We offered hope in last week’s newsletter that we can fight our way out of the thicket of problems in our health sector by tapping the huge store of human ingenuity ready to offer solutions most of us can’t even imagine.
It is important that more than half of Americans still have and value their private health coverage, but they are increasingly alarmed about costs—more than $30,000 a year in direct and indirect expenses for an average American family. Imagine if people had better choices and could deploy those resources to obtain the care and coverage they and their families need?
The House Energy and Commerce Health Subcommittee held a hearing about this very issue this week, “Health Care Spending in the United States: Unsustainable for Patients, Employers, and Taxpayers.”
It’s clear that government-centric programs are running out of other people’s money even as those on the Left continue their incessant efforts to drag all Americans into their government programs. Tragically, we see where this goes with other government-run healthcare systems, such as Canada’s, where euthanasia is not only liberally allowed but increasingly even encouraged. Sick people are expensive.
America can fix our problems by engaging private sector innovation and energy, enabling a competitive market that is centered on the patient to provide better, more attractive and affordable options.
Health freedom advocates understand that if we don’t stay engaged, the Left’s government-run single-payer plans will prevail simply because of the mountains of taxpayer dollars pouring in to the system, suffocating market creativity.

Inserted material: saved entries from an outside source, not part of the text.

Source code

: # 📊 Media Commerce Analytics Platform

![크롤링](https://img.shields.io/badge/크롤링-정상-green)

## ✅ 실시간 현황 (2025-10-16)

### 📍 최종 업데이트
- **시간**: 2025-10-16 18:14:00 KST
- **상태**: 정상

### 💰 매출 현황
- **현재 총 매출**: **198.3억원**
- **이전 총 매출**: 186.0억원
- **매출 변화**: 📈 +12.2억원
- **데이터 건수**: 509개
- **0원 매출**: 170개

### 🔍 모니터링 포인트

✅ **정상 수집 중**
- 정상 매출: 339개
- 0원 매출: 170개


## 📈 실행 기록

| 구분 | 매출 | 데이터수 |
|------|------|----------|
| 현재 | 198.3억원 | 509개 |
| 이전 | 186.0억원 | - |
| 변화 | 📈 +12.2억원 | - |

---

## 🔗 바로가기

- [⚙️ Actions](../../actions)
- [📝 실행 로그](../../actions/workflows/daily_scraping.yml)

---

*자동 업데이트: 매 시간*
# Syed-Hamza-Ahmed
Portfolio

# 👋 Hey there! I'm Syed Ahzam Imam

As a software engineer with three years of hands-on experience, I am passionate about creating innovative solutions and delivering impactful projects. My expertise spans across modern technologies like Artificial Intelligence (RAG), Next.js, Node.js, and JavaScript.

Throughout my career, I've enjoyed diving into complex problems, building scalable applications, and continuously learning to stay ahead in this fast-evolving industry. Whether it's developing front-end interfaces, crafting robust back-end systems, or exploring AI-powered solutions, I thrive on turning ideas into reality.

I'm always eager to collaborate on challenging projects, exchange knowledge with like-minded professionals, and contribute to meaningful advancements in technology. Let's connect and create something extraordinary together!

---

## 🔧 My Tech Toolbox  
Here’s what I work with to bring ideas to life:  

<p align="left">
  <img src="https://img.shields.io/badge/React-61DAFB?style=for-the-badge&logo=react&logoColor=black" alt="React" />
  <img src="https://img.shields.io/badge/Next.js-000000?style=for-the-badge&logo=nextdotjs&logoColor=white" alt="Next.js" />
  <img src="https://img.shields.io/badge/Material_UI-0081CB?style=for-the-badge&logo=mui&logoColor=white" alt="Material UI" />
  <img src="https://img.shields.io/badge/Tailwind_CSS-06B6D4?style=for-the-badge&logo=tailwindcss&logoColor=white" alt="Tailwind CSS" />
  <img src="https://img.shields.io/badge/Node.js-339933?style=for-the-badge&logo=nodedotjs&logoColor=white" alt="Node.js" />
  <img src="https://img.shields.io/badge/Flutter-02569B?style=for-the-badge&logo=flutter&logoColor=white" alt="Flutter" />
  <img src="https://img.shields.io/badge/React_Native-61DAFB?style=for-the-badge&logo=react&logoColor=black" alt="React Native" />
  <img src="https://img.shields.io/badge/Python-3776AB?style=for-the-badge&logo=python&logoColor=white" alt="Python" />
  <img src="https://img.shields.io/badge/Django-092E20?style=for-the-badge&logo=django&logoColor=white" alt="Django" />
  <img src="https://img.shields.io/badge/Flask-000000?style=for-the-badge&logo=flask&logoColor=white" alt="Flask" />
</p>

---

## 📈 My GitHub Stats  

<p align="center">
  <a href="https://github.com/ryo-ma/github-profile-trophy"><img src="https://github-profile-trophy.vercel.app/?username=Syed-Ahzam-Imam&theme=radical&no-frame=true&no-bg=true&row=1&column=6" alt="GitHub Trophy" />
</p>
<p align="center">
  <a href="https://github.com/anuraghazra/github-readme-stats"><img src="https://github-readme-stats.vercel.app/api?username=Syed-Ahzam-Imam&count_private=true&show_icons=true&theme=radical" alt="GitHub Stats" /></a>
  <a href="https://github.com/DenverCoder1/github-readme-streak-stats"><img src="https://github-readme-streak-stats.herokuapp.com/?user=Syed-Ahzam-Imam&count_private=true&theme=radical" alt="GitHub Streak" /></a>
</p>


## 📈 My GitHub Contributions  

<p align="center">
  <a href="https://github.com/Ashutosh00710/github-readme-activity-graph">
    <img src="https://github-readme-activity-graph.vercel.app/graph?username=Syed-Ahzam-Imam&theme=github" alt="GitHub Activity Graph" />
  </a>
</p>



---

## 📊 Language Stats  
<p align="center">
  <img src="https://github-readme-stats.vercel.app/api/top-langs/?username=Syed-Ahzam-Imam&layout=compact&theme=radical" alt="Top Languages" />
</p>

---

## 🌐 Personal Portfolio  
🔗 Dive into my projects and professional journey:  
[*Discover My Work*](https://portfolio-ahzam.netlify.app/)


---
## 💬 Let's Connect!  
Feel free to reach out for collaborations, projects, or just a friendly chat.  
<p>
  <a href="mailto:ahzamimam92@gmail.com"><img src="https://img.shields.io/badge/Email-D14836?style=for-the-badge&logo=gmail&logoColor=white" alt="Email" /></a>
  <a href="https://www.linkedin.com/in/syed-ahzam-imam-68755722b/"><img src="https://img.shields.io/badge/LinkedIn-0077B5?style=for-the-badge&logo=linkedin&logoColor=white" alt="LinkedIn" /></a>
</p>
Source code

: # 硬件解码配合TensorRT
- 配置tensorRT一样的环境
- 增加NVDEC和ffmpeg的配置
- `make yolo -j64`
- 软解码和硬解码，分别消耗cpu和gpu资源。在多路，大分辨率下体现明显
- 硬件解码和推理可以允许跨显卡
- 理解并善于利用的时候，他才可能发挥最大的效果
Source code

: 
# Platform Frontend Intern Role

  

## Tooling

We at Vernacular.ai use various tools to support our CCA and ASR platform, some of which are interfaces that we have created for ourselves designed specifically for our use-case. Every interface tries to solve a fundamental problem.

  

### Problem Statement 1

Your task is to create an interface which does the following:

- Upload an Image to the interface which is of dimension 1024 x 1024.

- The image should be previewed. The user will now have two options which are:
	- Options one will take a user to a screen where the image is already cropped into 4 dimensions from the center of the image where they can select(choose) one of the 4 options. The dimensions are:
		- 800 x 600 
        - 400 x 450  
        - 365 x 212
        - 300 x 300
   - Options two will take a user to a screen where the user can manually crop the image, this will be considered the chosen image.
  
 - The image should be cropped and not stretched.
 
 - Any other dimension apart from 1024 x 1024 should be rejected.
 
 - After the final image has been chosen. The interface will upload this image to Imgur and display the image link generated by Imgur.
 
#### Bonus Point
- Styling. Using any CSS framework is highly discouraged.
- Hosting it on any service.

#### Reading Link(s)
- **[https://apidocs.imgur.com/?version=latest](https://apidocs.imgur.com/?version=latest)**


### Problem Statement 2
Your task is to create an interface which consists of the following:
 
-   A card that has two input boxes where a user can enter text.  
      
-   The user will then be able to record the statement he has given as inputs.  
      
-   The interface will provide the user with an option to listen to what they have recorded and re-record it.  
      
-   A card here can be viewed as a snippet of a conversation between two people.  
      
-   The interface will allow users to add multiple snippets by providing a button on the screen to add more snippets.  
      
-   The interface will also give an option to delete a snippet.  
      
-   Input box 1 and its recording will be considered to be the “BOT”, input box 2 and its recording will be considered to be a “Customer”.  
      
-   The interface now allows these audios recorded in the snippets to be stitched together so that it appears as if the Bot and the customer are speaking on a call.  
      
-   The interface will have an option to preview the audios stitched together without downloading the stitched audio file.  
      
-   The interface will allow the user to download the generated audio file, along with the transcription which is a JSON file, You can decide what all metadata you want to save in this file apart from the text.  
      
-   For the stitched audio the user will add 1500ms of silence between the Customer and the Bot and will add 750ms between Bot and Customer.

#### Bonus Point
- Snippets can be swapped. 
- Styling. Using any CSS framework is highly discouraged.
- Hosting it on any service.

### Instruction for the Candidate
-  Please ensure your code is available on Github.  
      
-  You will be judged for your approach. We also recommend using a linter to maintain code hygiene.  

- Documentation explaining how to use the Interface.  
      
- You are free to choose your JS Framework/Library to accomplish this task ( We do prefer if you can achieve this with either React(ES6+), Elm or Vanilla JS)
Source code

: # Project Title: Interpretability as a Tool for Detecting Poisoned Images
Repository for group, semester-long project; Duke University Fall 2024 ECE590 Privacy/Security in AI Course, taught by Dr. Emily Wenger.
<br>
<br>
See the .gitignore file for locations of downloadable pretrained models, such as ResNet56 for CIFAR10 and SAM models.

So we need to work even harder to advance private sector options—with Health Savings Accounts, codifying Association Health Plans so small employers can get more options of more affordable policies for their employees, boosting telemedicine, enforcing price transparency, working with states to expand more affordable health insurance options, and giving employees more options to gain more control and ownership over their coverage—for starters.
Too many of the biggest private health sector companies have been co-opted by government. With government controlling the spending and the rules under which they operate, they must comply or face ostracism or even punishment. Their customer is the government, not us.
Companies could be creative in offering care, treatment and insurance that meet people’s needs while saving them money if they weren’t in the straitjacket of federal rules and mandates. Still there are flashes of freedom where human ingenuity reigns.
A few examples:
- The happiest doctors I know are those who are working full time as Direct Primary Care physicians—spending virtually all of their time caring for their patients instead of looking at a computer screen to follow corporate requirements.
- Companies like SideCar Health where “better coverage meets better access” lets people see any doctor they want and keep the savings when the provider charges less than what the plan pays.
- Health Equity is the nation’s top Health Savings Account administrator. Despite government efforts to crush private-sector innovators, more than 35 million people have Health Savings Accounts covering a record 72 million people. Most are middle-income families and savvy millennials who value savings, control, and security. But too many people are ineligible for HSAs because of the gnarl of federal health care laws, rules and regulations. Too many people must take what they are offered or go without.
- Dazzling advances in medical technology promise to transform medical care. Imagine an integrated devicethat includes an insulin pump, a glucometer, and software that uses photos from a smartphone to carb count your food and dose insulin. It’s only the beginning of what’s possible.
- And, of course, the potential has barely been tapped with Artificial Intelligence in the health sector to target the best treatments to much-better-informed patients, with the promise of eliminating a great deal of the inefficient, duplicative care in our system today.
So we must explain to patients why they have a vested interest in the outcome of our policy fight. Too many companies with innovative ideas have been crushed or driven out by government policies. Too many people feel like cogs in the system—billable cogs but with little or no power to control decisions about their care or coverage.
Much-needed modernizations in public policy could change that so companies see us, and not their government overlords, as their customers. And we could better focus subsidies on the most vulnerable to make sure they too have access to the best care.
It is important to revive the passion and energy that many political and policy leaders felt in devoting so much of our careers to the battle for freedom. We have the policy ideas and determination to put doctors and patients back in charge of health care decisions.
How refreshing that would be! America is the best hope to lead us into this new generation of health care.